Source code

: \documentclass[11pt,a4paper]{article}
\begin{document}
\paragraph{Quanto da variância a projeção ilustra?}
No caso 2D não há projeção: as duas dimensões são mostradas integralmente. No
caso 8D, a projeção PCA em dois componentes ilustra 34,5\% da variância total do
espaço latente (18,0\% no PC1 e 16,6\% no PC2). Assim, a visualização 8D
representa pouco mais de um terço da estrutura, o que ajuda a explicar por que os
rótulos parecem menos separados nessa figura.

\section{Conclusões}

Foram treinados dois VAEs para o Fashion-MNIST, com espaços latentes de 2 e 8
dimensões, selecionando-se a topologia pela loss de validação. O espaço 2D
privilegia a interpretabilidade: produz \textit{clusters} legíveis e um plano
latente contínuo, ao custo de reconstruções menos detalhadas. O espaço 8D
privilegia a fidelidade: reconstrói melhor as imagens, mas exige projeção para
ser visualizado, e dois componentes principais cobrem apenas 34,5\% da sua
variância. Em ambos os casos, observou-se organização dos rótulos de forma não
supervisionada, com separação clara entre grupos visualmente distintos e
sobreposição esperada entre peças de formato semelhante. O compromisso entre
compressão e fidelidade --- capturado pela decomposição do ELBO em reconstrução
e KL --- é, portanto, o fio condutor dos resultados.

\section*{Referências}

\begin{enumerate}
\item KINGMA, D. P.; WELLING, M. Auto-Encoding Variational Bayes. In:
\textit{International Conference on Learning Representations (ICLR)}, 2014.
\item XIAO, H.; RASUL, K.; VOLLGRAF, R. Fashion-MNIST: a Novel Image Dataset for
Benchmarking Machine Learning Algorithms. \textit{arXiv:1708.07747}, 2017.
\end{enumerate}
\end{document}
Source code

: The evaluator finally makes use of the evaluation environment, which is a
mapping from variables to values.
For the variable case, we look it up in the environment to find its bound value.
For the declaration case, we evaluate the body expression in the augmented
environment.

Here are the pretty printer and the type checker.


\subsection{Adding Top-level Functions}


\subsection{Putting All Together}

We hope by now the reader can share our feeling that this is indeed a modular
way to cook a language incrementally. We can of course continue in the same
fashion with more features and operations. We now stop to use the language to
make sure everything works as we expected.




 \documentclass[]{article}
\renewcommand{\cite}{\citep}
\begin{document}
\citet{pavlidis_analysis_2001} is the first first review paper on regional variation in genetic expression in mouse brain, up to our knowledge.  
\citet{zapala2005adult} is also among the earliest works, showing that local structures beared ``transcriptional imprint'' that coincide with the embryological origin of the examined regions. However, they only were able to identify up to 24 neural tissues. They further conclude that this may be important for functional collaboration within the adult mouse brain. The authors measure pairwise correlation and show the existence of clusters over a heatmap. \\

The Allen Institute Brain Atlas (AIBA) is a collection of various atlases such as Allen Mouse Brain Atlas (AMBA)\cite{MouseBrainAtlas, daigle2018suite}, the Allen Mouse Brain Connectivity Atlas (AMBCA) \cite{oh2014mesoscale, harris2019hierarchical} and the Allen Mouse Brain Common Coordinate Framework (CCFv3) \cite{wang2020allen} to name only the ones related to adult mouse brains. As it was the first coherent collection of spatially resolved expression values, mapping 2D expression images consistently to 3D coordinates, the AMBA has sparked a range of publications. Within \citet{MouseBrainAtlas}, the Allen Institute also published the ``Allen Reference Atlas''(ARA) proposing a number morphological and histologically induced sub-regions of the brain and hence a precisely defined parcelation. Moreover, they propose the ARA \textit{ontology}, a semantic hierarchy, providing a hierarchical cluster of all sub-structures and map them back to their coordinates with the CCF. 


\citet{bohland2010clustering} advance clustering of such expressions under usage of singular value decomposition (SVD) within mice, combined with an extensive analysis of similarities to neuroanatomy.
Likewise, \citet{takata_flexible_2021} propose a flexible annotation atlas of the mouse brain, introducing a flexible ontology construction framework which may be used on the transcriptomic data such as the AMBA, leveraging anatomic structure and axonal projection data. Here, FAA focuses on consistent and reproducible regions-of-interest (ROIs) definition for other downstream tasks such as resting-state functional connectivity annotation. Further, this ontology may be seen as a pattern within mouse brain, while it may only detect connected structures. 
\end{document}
══════════
Every record should be repeated exactly; please leave none out.

Source code

: \documentclass[11pt,a4paper]{article}
\begin{document}
\paragraph{Quanto da variância a projeção ilustra?}
No caso 2D não há projeção: as duas dimensões são mostradas integralmente. No
caso 8D, a projeção PCA em dois componentes ilustra 34,5\% da variância total do
espaço latente (18,0\% no PC1 e 16,6\% no PC2). Assim, a visualização 8D
representa pouco mais de um terço da estrutura, o que ajuda a explicar por que os
rótulos parecem menos separados nessa figura.

\section{Conclusões}

Foram treinados dois VAEs para o Fashion-MNIST, com espaços latentes de 2 e 8
dimensões, selecionando-se a topologia pela loss de validação. O espaço 2D
privilegia a interpretabilidade: produz \textit{clusters} legíveis e um plano
latente contínuo, ao custo de reconstruções menos detalhadas. O espaço 8D
privilegia a fidelidade: reconstrói melhor as imagens, mas exige projeção para
ser visualizado, e dois componentes principais cobrem apenas 34,5\% da sua
variância. Em ambos os casos, observou-se organização dos rótulos de forma não
supervisionada, com separação clara entre grupos visualmente distintos e
sobreposição esperada entre peças de formato semelhante. O compromisso entre
compressão e fidelidade --- capturado pela decomposição do ELBO em reconstrução
e KL --- é, portanto, o fio condutor dos resultados.

\section*{Referências}

\begin{enumerate}
\item KINGMA, D. P.; WELLING, M. Auto-Encoding Variational Bayes. In:
\textit{International Conference on Learning Representations (ICLR)}, 2014.
\item XIAO, H.; RASUL, K.; VOLLGRAF, R. Fashion-MNIST: a Novel Image Dataset for
Benchmarking Machine Learning Algorithms. \textit{arXiv:1708.07747}, 2017.
\end{enumerate}
\end{document}
Source code

: The evaluator finally makes use of the evaluation environment, which is a
mapping from variables to values.
For the variable case, we look it up in the environment to find its bound value.
For the declaration case, we evaluate the body expression in the augmented
environment.

Here are the pretty printer and the type checker.


\subsection{Adding Top-level Functions}


\subsection{Putting All Together}

We hope by now the reader can share our feeling that this is indeed a modular
way to cook a language incrementally. We can of course continue in the same
fashion with more features and operations. We now stop to use the language to
make sure everything works as we expected.




 \documentclass[]{article}
\renewcommand{\cite}{\citep}
\begin{document}
\citet{pavlidis_analysis_2001} is the first first review paper on regional variation in genetic expression in mouse brain, up to our knowledge.  
\citet{zapala2005adult} is also among the earliest works, showing that local structures beared ``transcriptional imprint'' that coincide with the embryological origin of the examined regions. However, they only were able to identify up to 24 neural tissues. They further conclude that this may be important for functional collaboration within the adult mouse brain. The authors measure pairwise correlation and show the existence of clusters over a heatmap. \\

The Allen Institute Brain Atlas (AIBA) is a collection of various atlases such as Allen Mouse Brain Atlas (AMBA)\cite{MouseBrainAtlas, daigle2018suite}, the Allen Mouse Brain Connectivity Atlas (AMBCA) \cite{oh2014mesoscale, harris2019hierarchical} and the Allen Mouse Brain Common Coordinate Framework (CCFv3) \cite{wang2020allen} to name only the ones related to adult mouse brains. As it was the first coherent collection of spatially resolved expression values, mapping 2D expression images consistently to 3D coordinates, the AMBA has sparked a range of publications. Within \citet{MouseBrainAtlas}, the Allen Institute also published the ``Allen Reference Atlas''(ARA) proposing a number morphological and histologically induced sub-regions of the brain and hence a precisely defined parcelation. Moreover, they propose the ARA \textit{ontology}, a semantic hierarchy, providing a hierarchical cluster of all sub-structures and map them back to their coordinates with the CCF. 


\citet{bohland2010clustering} advance clustering of such expressions under usage of singular value decomposition (SVD) within mice, combined with an extensive analysis of similarities to neuroanatomy.
Likewise, \citet{takata_flexible_2021} propose a flexible annotation atlas of the mouse brain, introducing a flexible ontology construction framework which may be used on the transcriptomic data such as the AMBA, leveraging anatomic structure and axonal projection data. Here, FAA focuses on consistent and reproducible regions-of-interest (ROIs) definition for other downstream tasks such as resting-state functional connectivity annotation. Further, this ontology may be seen as a pattern within mouse brain, while it may only detect connected structures. 
\end{document}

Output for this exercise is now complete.